* [WORK INSTRUCTIONS]: All the entries need to be duplicated exactly, with the pictures omitted.

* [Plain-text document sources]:
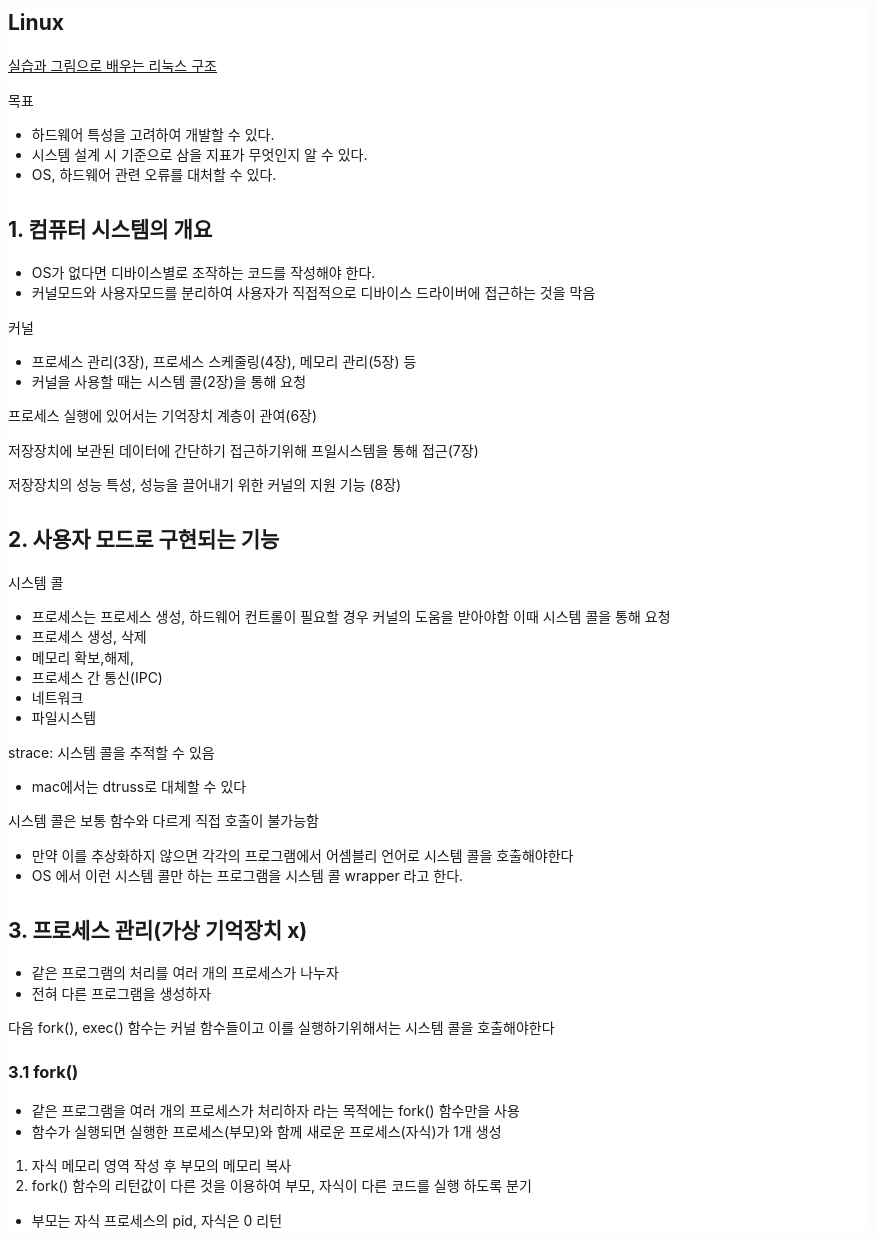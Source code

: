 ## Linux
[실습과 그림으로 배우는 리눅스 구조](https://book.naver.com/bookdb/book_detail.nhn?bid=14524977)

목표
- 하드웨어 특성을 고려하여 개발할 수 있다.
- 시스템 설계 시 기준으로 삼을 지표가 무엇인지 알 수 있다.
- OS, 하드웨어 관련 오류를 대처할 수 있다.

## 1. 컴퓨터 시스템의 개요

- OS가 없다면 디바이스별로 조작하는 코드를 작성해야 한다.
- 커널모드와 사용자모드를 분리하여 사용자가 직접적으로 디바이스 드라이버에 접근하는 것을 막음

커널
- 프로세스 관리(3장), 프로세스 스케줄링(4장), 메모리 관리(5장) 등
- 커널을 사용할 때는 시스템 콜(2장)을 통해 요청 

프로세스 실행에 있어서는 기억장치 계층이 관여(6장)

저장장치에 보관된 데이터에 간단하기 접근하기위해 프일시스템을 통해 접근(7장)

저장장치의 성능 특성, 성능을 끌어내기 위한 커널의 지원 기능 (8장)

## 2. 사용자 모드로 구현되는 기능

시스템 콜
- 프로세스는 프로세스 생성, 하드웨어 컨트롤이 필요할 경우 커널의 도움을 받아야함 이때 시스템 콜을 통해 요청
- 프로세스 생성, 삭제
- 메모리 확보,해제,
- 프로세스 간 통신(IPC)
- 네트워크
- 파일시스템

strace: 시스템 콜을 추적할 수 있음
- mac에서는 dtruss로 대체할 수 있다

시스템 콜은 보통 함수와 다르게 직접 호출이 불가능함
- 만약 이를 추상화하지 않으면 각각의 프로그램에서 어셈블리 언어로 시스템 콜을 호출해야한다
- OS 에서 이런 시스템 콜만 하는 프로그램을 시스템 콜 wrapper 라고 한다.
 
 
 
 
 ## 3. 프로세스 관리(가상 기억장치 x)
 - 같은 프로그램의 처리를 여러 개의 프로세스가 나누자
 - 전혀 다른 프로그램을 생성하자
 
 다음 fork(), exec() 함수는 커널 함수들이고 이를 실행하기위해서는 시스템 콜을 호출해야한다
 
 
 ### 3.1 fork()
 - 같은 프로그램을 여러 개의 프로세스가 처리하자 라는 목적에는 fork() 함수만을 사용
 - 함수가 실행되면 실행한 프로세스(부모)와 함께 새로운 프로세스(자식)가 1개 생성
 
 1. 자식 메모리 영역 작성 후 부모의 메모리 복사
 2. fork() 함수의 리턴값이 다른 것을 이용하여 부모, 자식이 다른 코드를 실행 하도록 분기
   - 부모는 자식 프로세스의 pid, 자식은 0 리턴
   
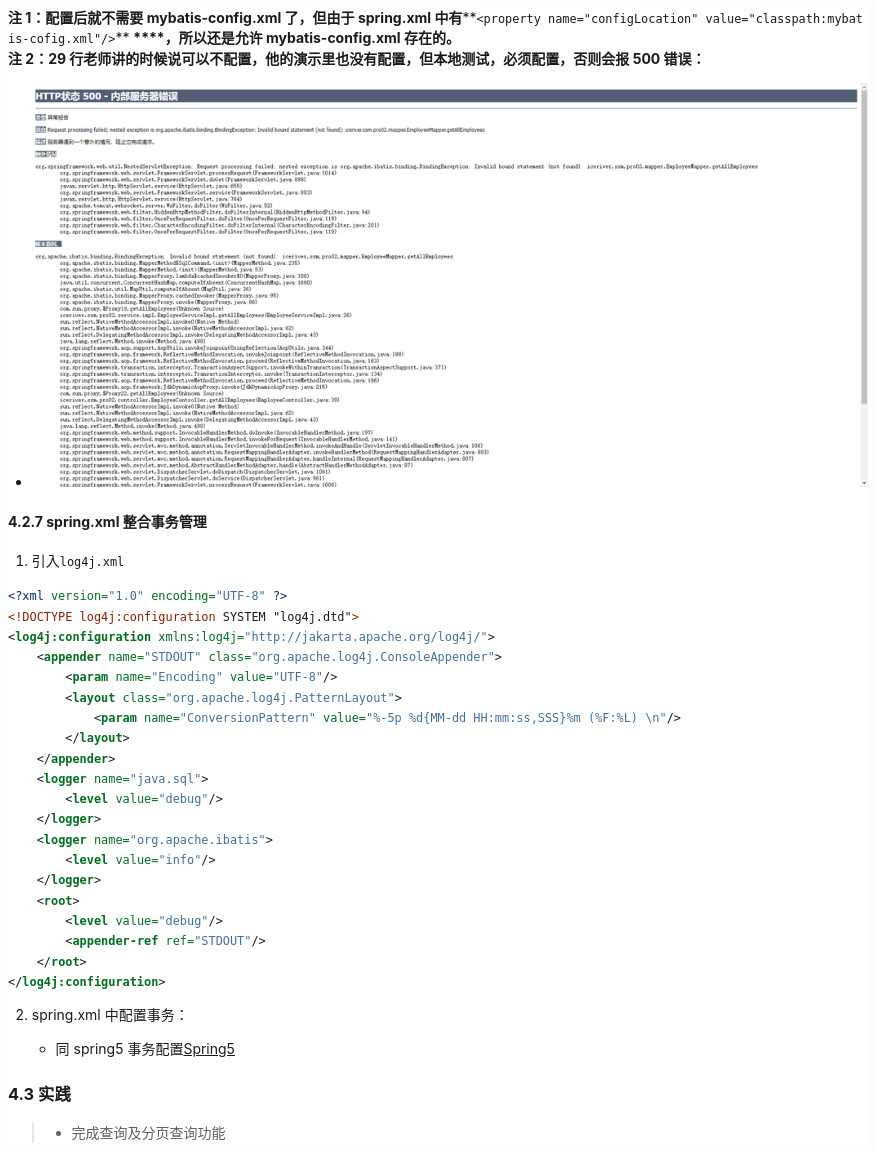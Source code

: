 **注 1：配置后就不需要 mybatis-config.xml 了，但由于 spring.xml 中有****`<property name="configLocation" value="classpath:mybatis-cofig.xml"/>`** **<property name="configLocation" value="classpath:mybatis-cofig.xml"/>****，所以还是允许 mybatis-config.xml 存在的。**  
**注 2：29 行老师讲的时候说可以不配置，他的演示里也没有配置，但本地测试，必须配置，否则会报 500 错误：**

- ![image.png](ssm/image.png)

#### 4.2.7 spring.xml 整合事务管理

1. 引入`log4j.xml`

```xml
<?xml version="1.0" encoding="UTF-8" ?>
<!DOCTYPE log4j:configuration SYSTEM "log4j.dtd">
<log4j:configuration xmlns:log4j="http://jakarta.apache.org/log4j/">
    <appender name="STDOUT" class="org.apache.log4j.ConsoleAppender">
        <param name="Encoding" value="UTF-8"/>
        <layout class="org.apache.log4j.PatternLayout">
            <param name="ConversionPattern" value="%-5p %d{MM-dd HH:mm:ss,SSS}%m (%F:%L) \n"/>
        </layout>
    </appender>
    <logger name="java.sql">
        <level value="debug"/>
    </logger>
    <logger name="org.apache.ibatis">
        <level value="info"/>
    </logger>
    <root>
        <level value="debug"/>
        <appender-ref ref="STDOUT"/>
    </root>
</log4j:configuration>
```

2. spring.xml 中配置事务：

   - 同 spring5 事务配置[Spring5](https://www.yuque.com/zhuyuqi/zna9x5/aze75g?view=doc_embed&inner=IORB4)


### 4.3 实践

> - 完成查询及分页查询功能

* [EXERCISE ANSWER]:
Source code

: ## Linux
[실습과 그림으로 배우는 리눅스 구조](https://book.naver.com/bookdb/book_detail.nhn?bid=14524977)

목표
- 하드웨어 특성을 고려하여 개발할 수 있다.
- 시스템 설계 시 기준으로 삼을 지표가 무엇인지 알 수 있다.
- OS, 하드웨어 관련 오류를 대처할 수 있다.

## 1. 컴퓨터 시스템의 개요

- OS가 없다면 디바이스별로 조작하는 코드를 작성해야 한다.
- 커널모드와 사용자모드를 분리하여 사용자가 직접적으로 디바이스 드라이버에 접근하는 것을 막음

커널
- 프로세스 관리(3장), 프로세스 스케줄링(4장), 메모리 관리(5장) 등
- 커널을 사용할 때는 시스템 콜(2장)을 통해 요청 

프로세스 실행에 있어서는 기억장치 계층이 관여(6장)

저장장치에 보관된 데이터에 간단하기 접근하기위해 프일시스템을 통해 접근(7장)

저장장치의 성능 특성, 성능을 끌어내기 위한 커널의 지원 기능 (8장)

## 2. 사용자 모드로 구현되는 기능

시스템 콜
- 프로세스는 프로세스 생성, 하드웨어 컨트롤이 필요할 경우 커널의 도움을 받아야함 이때 시스템 콜을 통해 요청
- 프로세스 생성, 삭제
- 메모리 확보,해제,
- 프로세스 간 통신(IPC)
- 네트워크
- 파일시스템

strace: 시스템 콜을 추적할 수 있음
- mac에서는 dtruss로 대체할 수 있다

시스템 콜은 보통 함수와 다르게 직접 호출이 불가능함
- 만약 이를 추상화하지 않으면 각각의 프로그램에서 어셈블리 언어로 시스템 콜을 호출해야한다
- OS 에서 이런 시스템 콜만 하는 프로그램을 시스템 콜 wrapper 라고 한다.
 
 
 
 
 ## 3. 프로세스 관리(가상 기억장치 x)
 - 같은 프로그램의 처리를 여러 개의 프로세스가 나누자
 - 전혀 다른 프로그램을 생성하자
 
 다음 fork(), exec() 함수는 커널 함수들이고 이를 실행하기위해서는 시스템 콜을 호출해야한다
 
 
 ### 3.1 fork()
 - 같은 프로그램을 여러 개의 프로세스가 처리하자 라는 목적에는 fork() 함수만을 사용
 - 함수가 실행되면 실행한 프로세스(부모)와 함께 새로운 프로세스(자식)가 1개 생성
 
 1. 자식 메모리 영역 작성 후 부모의 메모리 복사
 2. fork() 함수의 리턴값이 다른 것을 이용하여 부모, 자식이 다른 코드를 실행 하도록 분기
   - 부모는 자식 프로세스의 pid, 자식은 0 리턴
   
Source code

: **注 1：配置后就不需要 mybatis-config.xml 了，但由于 spring.xml 中有****`<property name="configLocation" value="classpath:mybatis-cofig.xml"/>`** **<property name="configLocation" value="classpath:mybatis-cofig.xml"/>****，所以还是允许 mybatis-config.xml 存在的。**  
**注 2：29 行老师讲的时候说可以不配置，他的演示里也没有配置，但本地测试，必须配置，否则会报 500 错误：**

- ![image.png](ssm/image.png)

#### 4.2.7 spring.xml 整合事务管理

1. 引入`log4j.xml`

```xml
<?xml version="1.0" encoding="UTF-8" ?>
<!DOCTYPE log4j:configuration SYSTEM "log4j.dtd">
<log4j:configuration xmlns:log4j="http://jakarta.apache.org/log4j/">
    <appender name="STDOUT" class="org.apache.log4j.ConsoleAppender">
        <param name="Encoding" value="UTF-8"/>
        <layout class="org.apache.log4j.PatternLayout">
            <param name="ConversionPattern" value="%-5p %d{MM-dd HH:mm:ss,SSS}%m (%F:%L) \n"/>
        </layout>
    </appender>
    <logger name="java.sql">
        <level value="debug"/>
    </logger>
    <logger name="org.apache.ibatis">
        <level value="info"/>
    </logger>
    <root>
        <level value="debug"/>
        <appender-ref ref="STDOUT"/>
    </root>
</log4j:configuration>
```

2. spring.xml 中配置事务：

   - 同 spring5 事务配置[Spring5](https://www.yuque.com/zhuyuqi/zna9x5/aze75g?view=doc_embed&inner=IORB4)


### 4.3 实践

> - 完成查询及分页查询功能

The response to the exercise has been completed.